Start of Block

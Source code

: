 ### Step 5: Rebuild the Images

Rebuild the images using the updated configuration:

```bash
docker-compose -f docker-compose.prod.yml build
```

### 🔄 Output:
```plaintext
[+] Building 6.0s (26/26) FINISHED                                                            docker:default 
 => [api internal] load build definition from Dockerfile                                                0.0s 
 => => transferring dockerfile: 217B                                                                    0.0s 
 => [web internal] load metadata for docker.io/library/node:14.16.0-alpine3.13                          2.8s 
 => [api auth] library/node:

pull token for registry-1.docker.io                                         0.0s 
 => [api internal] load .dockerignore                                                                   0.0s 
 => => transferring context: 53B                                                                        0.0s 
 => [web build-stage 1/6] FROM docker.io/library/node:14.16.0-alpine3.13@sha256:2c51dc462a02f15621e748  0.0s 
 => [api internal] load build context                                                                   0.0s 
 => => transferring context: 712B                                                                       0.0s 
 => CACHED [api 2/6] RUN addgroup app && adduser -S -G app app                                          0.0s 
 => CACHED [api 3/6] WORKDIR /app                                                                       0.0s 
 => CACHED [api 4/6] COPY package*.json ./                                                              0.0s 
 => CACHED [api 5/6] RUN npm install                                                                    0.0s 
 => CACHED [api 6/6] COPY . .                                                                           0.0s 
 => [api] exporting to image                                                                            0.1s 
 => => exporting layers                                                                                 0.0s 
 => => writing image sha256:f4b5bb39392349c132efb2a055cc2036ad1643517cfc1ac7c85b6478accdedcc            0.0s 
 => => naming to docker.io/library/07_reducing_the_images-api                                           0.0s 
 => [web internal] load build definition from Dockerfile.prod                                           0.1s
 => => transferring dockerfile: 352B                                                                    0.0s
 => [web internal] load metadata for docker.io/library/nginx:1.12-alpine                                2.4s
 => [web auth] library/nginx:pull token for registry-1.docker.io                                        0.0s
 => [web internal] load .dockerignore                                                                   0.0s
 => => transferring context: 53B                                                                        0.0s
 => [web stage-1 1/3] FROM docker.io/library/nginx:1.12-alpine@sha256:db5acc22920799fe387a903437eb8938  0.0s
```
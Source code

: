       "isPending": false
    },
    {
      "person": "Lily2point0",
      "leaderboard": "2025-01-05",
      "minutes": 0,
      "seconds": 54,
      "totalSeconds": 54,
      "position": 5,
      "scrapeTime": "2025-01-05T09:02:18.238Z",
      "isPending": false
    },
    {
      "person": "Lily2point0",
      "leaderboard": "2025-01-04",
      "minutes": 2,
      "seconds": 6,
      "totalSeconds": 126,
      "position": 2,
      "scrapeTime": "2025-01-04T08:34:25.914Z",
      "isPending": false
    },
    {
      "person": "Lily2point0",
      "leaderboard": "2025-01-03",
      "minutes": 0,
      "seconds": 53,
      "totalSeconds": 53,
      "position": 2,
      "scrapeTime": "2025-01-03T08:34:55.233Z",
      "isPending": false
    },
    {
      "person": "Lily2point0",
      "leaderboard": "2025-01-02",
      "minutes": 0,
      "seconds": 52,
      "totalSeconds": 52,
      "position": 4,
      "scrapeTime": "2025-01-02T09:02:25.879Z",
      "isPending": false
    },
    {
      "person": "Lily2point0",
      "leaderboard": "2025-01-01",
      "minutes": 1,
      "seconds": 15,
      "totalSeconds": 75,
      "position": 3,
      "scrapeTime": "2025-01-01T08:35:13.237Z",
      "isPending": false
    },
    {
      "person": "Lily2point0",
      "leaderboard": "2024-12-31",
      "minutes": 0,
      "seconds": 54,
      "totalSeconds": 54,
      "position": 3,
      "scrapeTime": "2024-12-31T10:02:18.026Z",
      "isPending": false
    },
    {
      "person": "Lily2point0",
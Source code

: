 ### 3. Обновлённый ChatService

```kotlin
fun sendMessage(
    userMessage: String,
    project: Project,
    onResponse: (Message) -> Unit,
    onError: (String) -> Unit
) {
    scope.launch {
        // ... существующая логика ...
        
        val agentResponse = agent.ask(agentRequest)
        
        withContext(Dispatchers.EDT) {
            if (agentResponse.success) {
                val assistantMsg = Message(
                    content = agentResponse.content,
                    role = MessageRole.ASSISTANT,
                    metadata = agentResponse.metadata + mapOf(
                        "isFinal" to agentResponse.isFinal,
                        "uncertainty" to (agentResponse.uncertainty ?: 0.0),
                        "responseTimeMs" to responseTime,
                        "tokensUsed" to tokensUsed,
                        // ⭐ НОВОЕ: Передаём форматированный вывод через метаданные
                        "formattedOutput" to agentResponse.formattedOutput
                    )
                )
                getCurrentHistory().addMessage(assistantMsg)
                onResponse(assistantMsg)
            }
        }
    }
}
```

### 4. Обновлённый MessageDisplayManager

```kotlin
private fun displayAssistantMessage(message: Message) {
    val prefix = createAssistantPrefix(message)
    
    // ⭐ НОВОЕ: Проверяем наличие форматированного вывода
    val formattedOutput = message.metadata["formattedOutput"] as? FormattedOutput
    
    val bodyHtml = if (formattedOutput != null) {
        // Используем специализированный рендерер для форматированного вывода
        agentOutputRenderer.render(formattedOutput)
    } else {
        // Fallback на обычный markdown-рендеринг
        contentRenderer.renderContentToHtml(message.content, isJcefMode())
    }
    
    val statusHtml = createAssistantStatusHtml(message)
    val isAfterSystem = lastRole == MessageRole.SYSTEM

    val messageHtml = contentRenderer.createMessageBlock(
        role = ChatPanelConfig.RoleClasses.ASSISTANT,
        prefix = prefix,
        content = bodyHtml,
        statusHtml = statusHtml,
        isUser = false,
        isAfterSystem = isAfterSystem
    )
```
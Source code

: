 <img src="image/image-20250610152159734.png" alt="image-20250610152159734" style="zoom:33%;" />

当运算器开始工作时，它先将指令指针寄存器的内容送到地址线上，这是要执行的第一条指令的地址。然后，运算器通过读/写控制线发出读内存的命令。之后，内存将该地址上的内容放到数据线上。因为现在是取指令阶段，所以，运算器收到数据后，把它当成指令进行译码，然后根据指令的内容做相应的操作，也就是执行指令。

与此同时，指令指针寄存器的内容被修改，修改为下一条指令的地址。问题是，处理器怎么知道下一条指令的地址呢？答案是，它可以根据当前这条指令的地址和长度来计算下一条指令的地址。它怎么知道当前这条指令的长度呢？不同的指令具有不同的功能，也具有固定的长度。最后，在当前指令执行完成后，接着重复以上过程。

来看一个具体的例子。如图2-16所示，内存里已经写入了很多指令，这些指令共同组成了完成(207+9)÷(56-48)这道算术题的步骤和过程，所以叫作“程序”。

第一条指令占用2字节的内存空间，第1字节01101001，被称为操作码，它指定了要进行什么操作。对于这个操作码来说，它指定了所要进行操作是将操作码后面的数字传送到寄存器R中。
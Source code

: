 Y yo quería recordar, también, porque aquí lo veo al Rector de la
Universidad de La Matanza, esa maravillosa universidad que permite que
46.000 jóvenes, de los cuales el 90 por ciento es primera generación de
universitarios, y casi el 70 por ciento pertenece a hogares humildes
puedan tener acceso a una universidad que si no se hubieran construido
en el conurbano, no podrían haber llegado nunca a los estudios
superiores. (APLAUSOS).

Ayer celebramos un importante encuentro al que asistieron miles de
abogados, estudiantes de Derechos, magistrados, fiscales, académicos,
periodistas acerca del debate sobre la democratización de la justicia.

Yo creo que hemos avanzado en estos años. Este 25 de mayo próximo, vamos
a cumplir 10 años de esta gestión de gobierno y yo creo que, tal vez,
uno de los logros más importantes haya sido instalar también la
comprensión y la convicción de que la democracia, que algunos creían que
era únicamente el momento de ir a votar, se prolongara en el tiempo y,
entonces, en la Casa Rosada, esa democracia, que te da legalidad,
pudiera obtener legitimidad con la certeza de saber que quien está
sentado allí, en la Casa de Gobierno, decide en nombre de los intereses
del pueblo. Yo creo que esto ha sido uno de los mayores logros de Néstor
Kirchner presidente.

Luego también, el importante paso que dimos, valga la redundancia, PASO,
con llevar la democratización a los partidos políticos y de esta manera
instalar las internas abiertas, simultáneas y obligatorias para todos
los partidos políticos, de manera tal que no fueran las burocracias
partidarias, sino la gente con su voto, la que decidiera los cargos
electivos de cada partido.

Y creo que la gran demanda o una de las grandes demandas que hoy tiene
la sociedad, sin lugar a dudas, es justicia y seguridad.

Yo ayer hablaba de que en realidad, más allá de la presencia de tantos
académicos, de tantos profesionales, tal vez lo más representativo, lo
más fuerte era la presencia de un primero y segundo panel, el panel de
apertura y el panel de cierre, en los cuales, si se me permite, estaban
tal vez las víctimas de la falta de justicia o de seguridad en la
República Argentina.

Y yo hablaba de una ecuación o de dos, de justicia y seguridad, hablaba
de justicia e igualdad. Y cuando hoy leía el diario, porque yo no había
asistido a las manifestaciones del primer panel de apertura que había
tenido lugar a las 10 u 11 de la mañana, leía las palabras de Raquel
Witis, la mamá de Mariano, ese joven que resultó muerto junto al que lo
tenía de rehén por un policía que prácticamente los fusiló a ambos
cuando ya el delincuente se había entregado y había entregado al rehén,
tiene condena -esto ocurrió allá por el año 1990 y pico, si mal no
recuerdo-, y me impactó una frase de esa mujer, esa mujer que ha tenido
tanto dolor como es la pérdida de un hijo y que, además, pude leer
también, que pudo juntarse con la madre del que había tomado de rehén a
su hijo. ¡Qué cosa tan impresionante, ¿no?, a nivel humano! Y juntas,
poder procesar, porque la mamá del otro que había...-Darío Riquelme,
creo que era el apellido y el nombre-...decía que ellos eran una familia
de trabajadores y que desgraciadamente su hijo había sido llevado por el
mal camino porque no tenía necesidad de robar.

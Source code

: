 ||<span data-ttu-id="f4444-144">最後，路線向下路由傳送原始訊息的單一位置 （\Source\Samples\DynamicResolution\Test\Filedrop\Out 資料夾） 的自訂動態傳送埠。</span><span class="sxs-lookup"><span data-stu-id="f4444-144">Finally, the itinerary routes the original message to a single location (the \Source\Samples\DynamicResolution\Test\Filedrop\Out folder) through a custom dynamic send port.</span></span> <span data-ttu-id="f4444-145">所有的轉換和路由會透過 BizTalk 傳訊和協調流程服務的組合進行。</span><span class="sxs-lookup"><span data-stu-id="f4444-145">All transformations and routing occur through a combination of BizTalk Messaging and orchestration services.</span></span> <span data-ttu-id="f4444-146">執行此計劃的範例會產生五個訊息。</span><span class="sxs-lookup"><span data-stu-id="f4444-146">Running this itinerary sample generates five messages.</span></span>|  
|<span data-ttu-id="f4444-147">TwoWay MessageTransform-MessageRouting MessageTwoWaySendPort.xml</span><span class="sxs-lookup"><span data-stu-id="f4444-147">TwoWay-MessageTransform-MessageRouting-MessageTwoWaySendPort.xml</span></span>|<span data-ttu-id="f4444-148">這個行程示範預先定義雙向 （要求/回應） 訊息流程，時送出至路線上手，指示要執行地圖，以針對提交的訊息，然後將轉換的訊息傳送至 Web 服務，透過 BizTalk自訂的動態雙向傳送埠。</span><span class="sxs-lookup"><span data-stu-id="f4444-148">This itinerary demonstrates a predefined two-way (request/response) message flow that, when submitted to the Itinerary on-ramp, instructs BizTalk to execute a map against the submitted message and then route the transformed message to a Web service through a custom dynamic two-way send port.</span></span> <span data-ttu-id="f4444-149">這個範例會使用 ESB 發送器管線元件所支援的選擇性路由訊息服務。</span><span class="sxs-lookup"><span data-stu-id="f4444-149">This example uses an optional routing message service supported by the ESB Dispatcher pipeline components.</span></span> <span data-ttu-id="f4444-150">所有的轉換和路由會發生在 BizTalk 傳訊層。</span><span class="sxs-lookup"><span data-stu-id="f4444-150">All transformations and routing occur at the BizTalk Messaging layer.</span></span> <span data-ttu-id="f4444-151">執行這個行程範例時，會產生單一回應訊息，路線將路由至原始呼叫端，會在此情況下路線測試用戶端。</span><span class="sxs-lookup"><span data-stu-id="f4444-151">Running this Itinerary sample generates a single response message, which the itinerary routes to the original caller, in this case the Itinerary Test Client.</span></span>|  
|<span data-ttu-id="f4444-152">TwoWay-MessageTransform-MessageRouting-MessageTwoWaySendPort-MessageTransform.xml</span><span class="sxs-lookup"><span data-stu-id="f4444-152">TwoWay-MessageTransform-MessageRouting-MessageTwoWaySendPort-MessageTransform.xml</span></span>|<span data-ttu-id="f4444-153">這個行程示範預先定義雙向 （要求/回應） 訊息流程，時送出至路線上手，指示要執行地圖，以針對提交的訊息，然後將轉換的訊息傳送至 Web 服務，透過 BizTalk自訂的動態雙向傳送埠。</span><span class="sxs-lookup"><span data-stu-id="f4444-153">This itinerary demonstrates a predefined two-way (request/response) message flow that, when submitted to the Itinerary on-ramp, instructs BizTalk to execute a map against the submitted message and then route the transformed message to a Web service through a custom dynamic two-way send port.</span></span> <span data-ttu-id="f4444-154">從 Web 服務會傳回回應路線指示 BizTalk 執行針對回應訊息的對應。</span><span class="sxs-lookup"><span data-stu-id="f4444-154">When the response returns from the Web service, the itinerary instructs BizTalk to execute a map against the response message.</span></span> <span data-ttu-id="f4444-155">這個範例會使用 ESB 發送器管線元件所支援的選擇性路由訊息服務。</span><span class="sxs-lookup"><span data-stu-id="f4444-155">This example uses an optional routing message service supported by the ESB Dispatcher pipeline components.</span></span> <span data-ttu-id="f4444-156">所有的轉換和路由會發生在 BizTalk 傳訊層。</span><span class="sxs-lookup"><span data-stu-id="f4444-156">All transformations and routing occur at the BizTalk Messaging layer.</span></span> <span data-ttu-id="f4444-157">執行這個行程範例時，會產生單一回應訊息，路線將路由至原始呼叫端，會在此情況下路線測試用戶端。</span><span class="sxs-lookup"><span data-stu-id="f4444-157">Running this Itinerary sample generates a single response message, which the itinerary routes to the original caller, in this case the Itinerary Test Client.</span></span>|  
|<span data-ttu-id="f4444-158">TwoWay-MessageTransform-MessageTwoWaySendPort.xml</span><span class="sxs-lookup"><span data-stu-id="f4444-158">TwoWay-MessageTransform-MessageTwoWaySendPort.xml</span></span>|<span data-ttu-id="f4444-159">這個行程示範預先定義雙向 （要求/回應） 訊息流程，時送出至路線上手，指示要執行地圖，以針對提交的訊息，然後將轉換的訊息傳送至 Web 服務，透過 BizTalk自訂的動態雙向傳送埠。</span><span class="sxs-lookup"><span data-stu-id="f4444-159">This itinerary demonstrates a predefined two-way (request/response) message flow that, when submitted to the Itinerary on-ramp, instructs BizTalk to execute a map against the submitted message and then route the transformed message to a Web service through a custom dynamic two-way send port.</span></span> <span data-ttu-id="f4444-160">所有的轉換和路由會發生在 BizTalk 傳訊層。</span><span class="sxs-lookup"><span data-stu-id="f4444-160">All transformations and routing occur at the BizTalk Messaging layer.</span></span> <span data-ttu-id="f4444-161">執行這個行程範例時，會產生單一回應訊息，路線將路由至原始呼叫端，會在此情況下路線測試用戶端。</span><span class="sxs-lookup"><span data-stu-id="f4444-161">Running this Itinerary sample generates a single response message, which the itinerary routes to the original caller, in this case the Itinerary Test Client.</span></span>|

End of Block

■ WHAT TO WORK ON
The exercise is to copy out every line above that has the word "allá" in it.

■ RESPONSE AREA
Yo ayer hablaba de que en realidad, más allá de la presencia de tantos
tiene condena -esto ocurrió allá por el año 1990 y pico, si mal no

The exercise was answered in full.